Я не могла сдержать улыбки.

– Дорогая моя Сильвия, это не мелочь. Она подошла и села возле меня.

– Вот об этом-то я и хотела поговорить с вами. Наступило время для меня перестать быть ребенком. Я должна узнать обо всех этих вещах. Расскажите мне.

– О чем, дорогая?

– О способах, которыми извлекаются доходы из владений ван Тьювера и которые нельзя изменить так, как мне этого хотелось бы. Я узнала недавно, что мы заплатили штраф за то, что нарушили в отношении одного из этих зданий какое-то обязательное постановление. И мой муж сказал, что нас оштрафовали, потому что мы отказались заплатить инспектору домов с дешевыми квартирами. Я спросила его: «А почему мы должны платить этому инспектору? Разве это не будет взятка?» Он ответил: «Таков обычай. Это все равно что дать на чай лакею в гостинице». Скажите мне, правда это? Я невольно улыбнулась.

– Ваш муж, несомненно, должен знать это, дорогая, – сказала я.

Она сжала губы.

– За что же дают эти чаевые?

– Я думаю, для того чтобы он не наделал каких-нибудь неприятностей.

– Но почему же нельзя просто исполнять законы и не бояться никаких инспекторов?

– Дорогая моя, иногда закон бывает не совсем удобен, а подчас он чересчур сложен и неясен. Его часто можно нарушить, даже не сознавая этого. Бывает трудно установить, действительно ли вы нарушили его или нет, и для решения этого вопроса приходится тратить уйму денег и прибегать к гласности. Бывает еще и так, что закон невозможно выполнить, что он издан совсем не для того, чтобы его исполняли.

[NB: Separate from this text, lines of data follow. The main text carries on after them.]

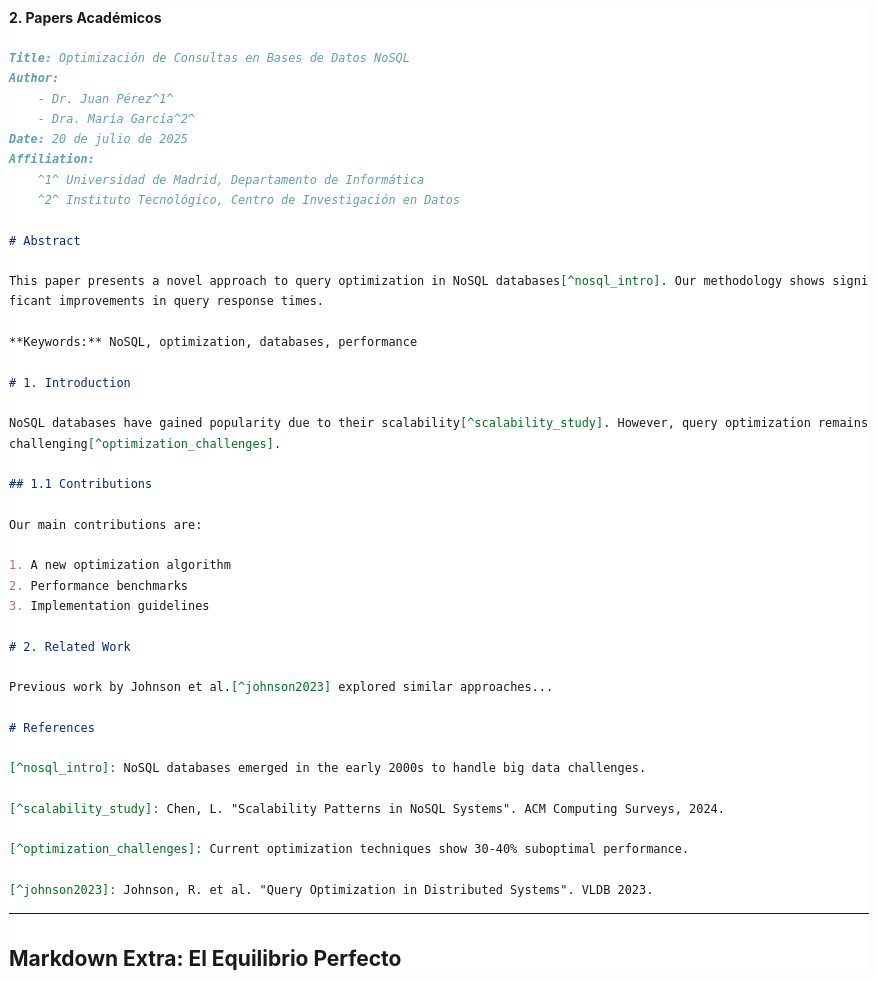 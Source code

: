 #### 2. **Papers Académicos**
```markdown
Title: Optimización de Consultas en Bases de Datos NoSQL
Author: 
    - Dr. Juan Pérez^1^
    - Dra. María García^2^
Date: 20 de julio de 2025
Affiliation:
    ^1^ Universidad de Madrid, Departamento de Informática
    ^2^ Instituto Tecnológico, Centro de Investigación en Datos

# Abstract

This paper presents a novel approach to query optimization in NoSQL databases[^nosql_intro]. Our methodology shows significant improvements in query response times.

**Keywords:** NoSQL, optimization, databases, performance

# 1. Introduction

NoSQL databases have gained popularity due to their scalability[^scalability_study]. However, query optimization remains challenging[^optimization_challenges].

## 1.1 Contributions

Our main contributions are:

1. A new optimization algorithm
2. Performance benchmarks  
3. Implementation guidelines

# 2. Related Work

Previous work by Johnson et al.[^johnson2023] explored similar approaches...

# References

[^nosql_intro]: NoSQL databases emerged in the early 2000s to handle big data challenges.

[^scalability_study]: Chen, L. "Scalability Patterns in NoSQL Systems". ACM Computing Surveys, 2024.

[^optimization_challenges]: Current optimization techniques show 30-40% suboptimal performance.

[^johnson2023]: Johnson, R. et al. "Query Optimization in Distributed Systems". VLDB 2023.
```

---

## Markdown Extra: El Equilibrio Perfecto


[^footnote1]: Las footnotes fueron una innovación revolucionaria de MMD.
[bibliography]: references.bib
[^gruber2004]: John Gruber. "Daring Fireball: Markdown". 2004. https://daringfireball.net/projects/markdown/
[^original_goal]: El objetivo era crear una sintaxis que fuera tan legible como su output HTML.
[^adoption_study]: García, M. & López, C. "Adoption Patterns of Lightweight Markup Languages". Journal of Digital Documentation, vol. 15, 2023.
[^github_stats]: GitHub reportó más de 200 millones de repositorios usando Markdown en 2025.
[^academic_writing]: MultiMarkdown democratizó la escritura académica al eliminar la curva de aprendizaje de LaTeX.
[^latex_comparison]: Estudios muestran 40% menos tiempo de escritura comparado con LaTeX para documentos estándar.
[fig:architecture]: images/architecture.png "Diagrama de la arquitectura del sistema"
[table:results]: #tabla-de-resultados "Tabla de Resultados Experimentales"
[Metodología]: #metodología
[conclusions]: #conclusiones
[^ml_history]: Históricamente, el término "machine learning" fue acuñado por Arthur Samuel en 1959.
[^growth_stats]: El mercado global de ML creció 1400% entre 2015-2025 según Gartner.
[^current_limitations]: Ver Samuel et al. (2024) para un análisis detallado de limitaciones.
[^1]: Esta es la primera footnote.
[^nota_importante]: Las footnotes pueden tener nombres descriptivos para mejor organización.
[^1]: HyperText Transfer Protocol status codes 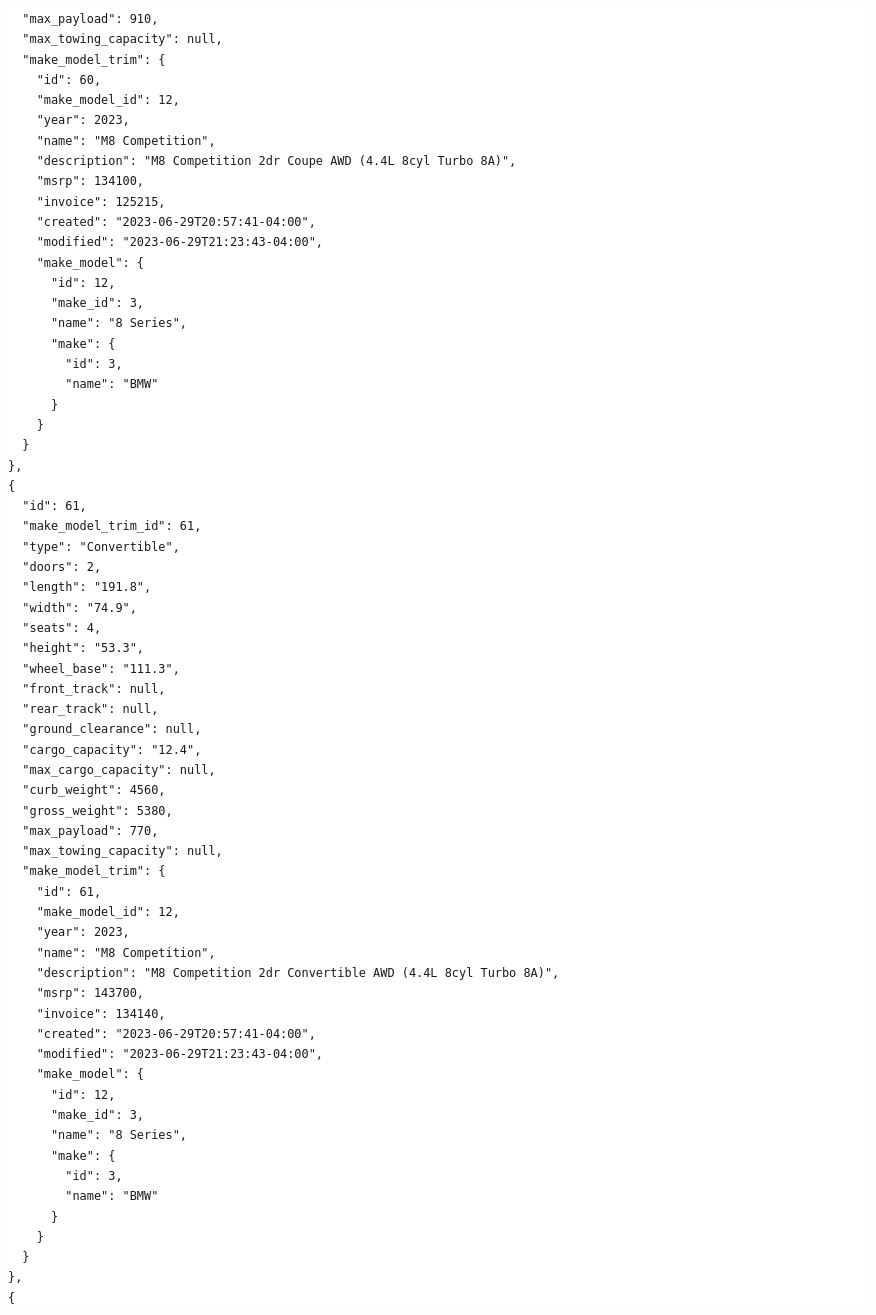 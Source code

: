       "max_payload": 910,
      "max_towing_capacity": null,
      "make_model_trim": {
        "id": 60,
        "make_model_id": 12,
        "year": 2023,
        "name": "M8 Competition",
        "description": "M8 Competition 2dr Coupe AWD (4.4L 8cyl Turbo 8A)",
        "msrp": 134100,
        "invoice": 125215,
        "created": "2023-06-29T20:57:41-04:00",
        "modified": "2023-06-29T21:23:43-04:00",
        "make_model": {
          "id": 12,
          "make_id": 3,
          "name": "8 Series",
          "make": {
            "id": 3,
            "name": "BMW"
          }
        }
      }
    },
    {
      "id": 61,
      "make_model_trim_id": 61,
      "type": "Convertible",
      "doors": 2,
      "length": "191.8",
      "width": "74.9",
      "seats": 4,
      "height": "53.3",
      "wheel_base": "111.3",
      "front_track": null,
      "rear_track": null,
      "ground_clearance": null,
      "cargo_capacity": "12.4",
      "max_cargo_capacity": null,
      "curb_weight": 4560,
      "gross_weight": 5380,
      "max_payload": 770,
      "max_towing_capacity": null,
      "make_model_trim": {
        "id": 61,
        "make_model_id": 12,
        "year": 2023,
        "name": "M8 Competition",
        "description": "M8 Competition 2dr Convertible AWD (4.4L 8cyl Turbo 8A)",
        "msrp": 143700,
        "invoice": 134140,
        "created": "2023-06-29T20:57:41-04:00",
        "modified": "2023-06-29T21:23:43-04:00",
        "make_model": {
          "id": 12,
          "make_id": 3,
          "name": "8 Series",
          "make": {
            "id": 3,
            "name": "BMW"
          }
        }
      }
    },
    {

– Что вы хотите этим сказать?

– А то, что его издали с целью отдать вас во власть политиканов.

– Но, – возразила она, – ведь это же шантаж.

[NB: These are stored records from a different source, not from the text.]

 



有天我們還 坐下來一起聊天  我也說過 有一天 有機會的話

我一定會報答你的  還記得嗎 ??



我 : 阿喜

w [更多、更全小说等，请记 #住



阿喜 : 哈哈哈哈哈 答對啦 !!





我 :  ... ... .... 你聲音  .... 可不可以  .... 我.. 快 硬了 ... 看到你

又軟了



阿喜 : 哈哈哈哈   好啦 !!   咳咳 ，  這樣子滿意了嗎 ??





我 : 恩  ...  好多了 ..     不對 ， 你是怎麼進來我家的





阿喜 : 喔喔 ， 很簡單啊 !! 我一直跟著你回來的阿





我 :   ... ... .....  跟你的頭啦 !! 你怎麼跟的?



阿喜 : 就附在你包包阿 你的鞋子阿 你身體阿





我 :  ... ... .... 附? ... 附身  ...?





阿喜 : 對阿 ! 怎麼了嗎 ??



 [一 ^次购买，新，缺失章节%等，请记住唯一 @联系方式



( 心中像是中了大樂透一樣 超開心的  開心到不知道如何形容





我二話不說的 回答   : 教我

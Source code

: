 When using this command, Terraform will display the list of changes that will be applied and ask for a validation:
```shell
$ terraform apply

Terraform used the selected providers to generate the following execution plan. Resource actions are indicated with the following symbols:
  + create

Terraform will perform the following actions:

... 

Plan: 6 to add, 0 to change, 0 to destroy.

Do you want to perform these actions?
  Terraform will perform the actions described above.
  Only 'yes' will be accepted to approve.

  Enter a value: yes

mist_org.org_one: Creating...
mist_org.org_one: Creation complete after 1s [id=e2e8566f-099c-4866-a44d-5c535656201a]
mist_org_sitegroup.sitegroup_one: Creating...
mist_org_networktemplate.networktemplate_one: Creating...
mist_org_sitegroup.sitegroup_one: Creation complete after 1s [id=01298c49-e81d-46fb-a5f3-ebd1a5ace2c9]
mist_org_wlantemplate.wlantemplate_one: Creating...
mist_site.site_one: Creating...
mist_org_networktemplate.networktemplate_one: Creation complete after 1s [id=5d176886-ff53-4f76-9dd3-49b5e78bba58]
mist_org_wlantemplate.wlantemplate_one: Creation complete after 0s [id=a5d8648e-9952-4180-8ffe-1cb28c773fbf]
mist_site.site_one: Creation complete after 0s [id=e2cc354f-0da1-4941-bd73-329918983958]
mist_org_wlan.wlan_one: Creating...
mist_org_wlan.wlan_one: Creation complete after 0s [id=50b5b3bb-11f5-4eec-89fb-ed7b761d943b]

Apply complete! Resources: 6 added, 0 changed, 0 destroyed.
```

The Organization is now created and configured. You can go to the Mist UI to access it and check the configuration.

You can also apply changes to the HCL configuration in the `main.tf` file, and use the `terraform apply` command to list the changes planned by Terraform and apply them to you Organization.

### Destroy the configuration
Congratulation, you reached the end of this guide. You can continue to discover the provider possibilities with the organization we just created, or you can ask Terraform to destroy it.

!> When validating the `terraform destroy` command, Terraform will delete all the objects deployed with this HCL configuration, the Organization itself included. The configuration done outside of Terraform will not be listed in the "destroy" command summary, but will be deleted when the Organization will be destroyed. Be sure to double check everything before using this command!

– Официально, – ответила я, – это называется «Закон о стачках».

– Но ведь тут не может быть нашей вины!

– Да, если только вы сами не содействовали его изданию. Обычно землевладелец заинтересован иметь на своей стороне какую-нибудь политическую группу. Представьте себе, что он не прочь снизить свои налоги или хочет знать, где будут проведены новые трамвайные линии, чтобы своевременно приобрести участки. Может быть, он хочет, чтобы город благоустроил участки, лежащие по соседству с его владениями или не прочь оказать давление на суд, где у него есть серьезная тяжба.

– Так, значит, мы только и делаем, что раздаем взятки?

– Нет, это не обязательно. Вы можете просто дождаться выборной кампании и тогда внести свою лепту, чтобы придать ей желательное направление. В этом и заключается основа всей системы.

– Системы?

– Системы коррумпированной власти и всех, кто платит ей дань, то есть владельцев игорных домов, салонов, рынков белых рабынь, «Арсон-Траст».

В глазах ее появилось выражение полной растерянности.

– Скажите, вы уверены, что все это правда? Или это только ваши предположения?

– Дорогая моя Сильвия, – ответила я, – вы сами сказали, что хотите сделаться взрослым человеком. Пока и скажу вам следующее: за несколько месяцев до нашего знакомства я произнесла речь, в которой назвала несколько организованных темных сил, действующих в нашем городе. Это «Тамман Холл», «Тракшен-Траст», корпорация церкви Святой Троицы и, наконец, владения ван Тьювера.